No se trata tanto de rescatar a un poeta olvidado como de señalar anticipos no desdeñables para una sensibilidad poética que combate el agotamiento de un discurso recargado e íntimamente insatisfactorio. Querol es un buen ejemplo de estados de transición estética por su mismo abandono de la poesía en virtud de una dedicación profesional absorbente. La promesa de unos aires nuevos está en sus versos tímidamente y se limita al simbolismo intimista de modos suaves y callados, seducido por la memoria sentimental y receloso ante la ruidosa celebración de pasiones arrebatadoras. Por supuesto que es en Bécquer donde arrancan los pasos más firmes para «una evolución de las formas poéticas que desembocaría en la depuración de su romanticismo que es, en realidad, el primer modernismo» [Crespo, 1980, pág. 29]. Pero quizá algunas briznas de esta modalidad más alusiva y sugeridora que presentativa debía estar intuyendo Azorín en los versos familiares de Querol cuando anotó como clave de su poesía «el conflicto entre lo que se ve y lo que se quiere ver y es imposible ver. Por tal sensación aguda y lacerante que el poeta nos da, suscita nuestra predilección» [Azorín, 1941, pág. 190].

Desde 1876, con su traslado a Madrid como jefe nacional de tráfico de la Compañía Ferroviaria MZA, su labor poética fue escasa y a menudo sólo circunstancial. Una rápida aproximación al epistolario cruzado con su amigo Teodoro Llorente documenta ese casi total abandono de la poesía pero, sobre todo, su deseo de volver a ejercer como poeta «no con los vuelos de la imaginación, escribe en 1889, el año de su muerte, pero sí con las reflexiones de una benévola filosofía, que es musa de los viejos» [Llorente, 1928, pág. 224]. Los asomos de un cierto modernismo, los anticipos que indicaban una incomodidad básica y cordial con su propia tradición, parecen quedar arrumbados definitivamente. El propio Llorente le había animado a escribir y Querol responde, en junio de 1884, con una agenda intolerablemente apretada y un desolado: «¿cómo hacer versos en tales circunstancias?» [Llorente, 1928, pág. 129; véase pág. 89, 138, etc.]. Las referencias aumentan a lo largo del epistolario. Esta continua postergación de la poesía, a la vez que su misma llamada urgente e íntima, desgarrada a veces entre el deber profesional y el deseo, el cansancio y el ansia, permite conjeturar alguna hipótesis explicativa. Querol parece encarnar en su propia persona y trayectoria poética, con el abandono de una fuente de compensaciones vitales como era la poesía, la dinámica histórica y espiritual que condujo al modernismo.
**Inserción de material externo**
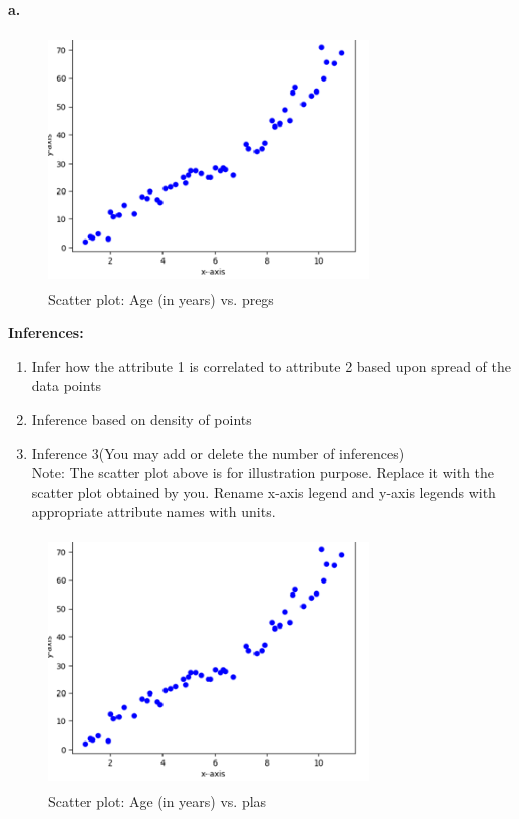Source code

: \documentclass[12 pt, a4paper]{article}
\theoremstyle{definition}
\begin{document}
\section{}
\textbf{a.}
\begin{figure}[H]
	\centering
	\includegraphics[width=8.5cm,height=6.65cm]{Scatter Plot.png}
	\caption{Scatter plot: Age (in years) vs. pregs}
	\label{Blockdia}
\end{figure}

\textbf{\Large Inferences:}
\begin{enumerate}
   \item Infer how the attribute 1 is correlated to attribute 2 based upon spread of the data points
   \item Inference based on density of points
   \item Inference 3(You may add or delete the number of inferences)
\\Note: The scatter plot above is for illustration purpose. Replace it with the scatter plot obtained by you. Rename x-axis legend and y-axis legends with appropriate attribute names with units.

\end{enumerate}

\begin{figure}[H]
	\centering
	\includegraphics[width=8.5cm,height=6.65cm]{Scatter Plot.png}
	\caption{Scatter plot: Age (in years) vs. plas}
	\label{Blockdia}
\end{figure}
\end{document}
Pero su sentido es inverso: todo queda en mero anticipo, o, si se quiere, en mero atisbo de un camino de la sensibilidad al que no va a dar continuidad, del que irá alejándolo implacablemente la sumisión de las formas de vida de un alto ejecutivo ferroviario sin tiempo para los versos (pero sí para acusar su ausencia).

Leído el modernismo en la versión que de él ha dado Octavio Paz como «nuestro verdadero romanticismo» y como «respuesta al positivismo, la crítica de la sensibilidad y el corazón, también de los nervios, al empirismo y cientificismo positivista» [Paz, 1981, pág. 105], Querol se sitúa de espaldas con un gesto de resignación e impotencia mal dominados. Algo de respuesta a esa misma atmósfera que combatiría el modernismo (y que es la biografía del jefe nacional de tráfico de MZA) hay en las lastimosas quejas de Querol a su amigo Llorente, pero lo hay también, anticipadamente, en la parcela de su poesía, sencilla y directa, todavía rígida y seca, que hemos examinado. La profundización complaciente y cálida en el sentimiento familiar, por un lado, y la depuración de la espesa retórica que los versos de Bécquer habían de sentenciar, permiten perfilar la imagen de un poeta sin dotes especiales que, sin embargo, intuyó en su propia poesía la urgencia de una renovación. Vista su poesía sobre el fondo de una biografía literaria abortada o truncada, cobran un valor nuevo los esbozos de modernismo que hemos ido señalando. Significan la respuesta fallida e interrumpida de su autor en dos frentes: el de unos usos poéticos que fueron en otra época los suyos propios (sus odas patrióticas quintanescas) y ante los que dejó de conmoverse, por un lado, pero también, el otro, el desdén y el hastío por unas formas de vida que únicamente por la vía vergonzante y privada de la correspondencia se vio capaz de impugnar a fondo.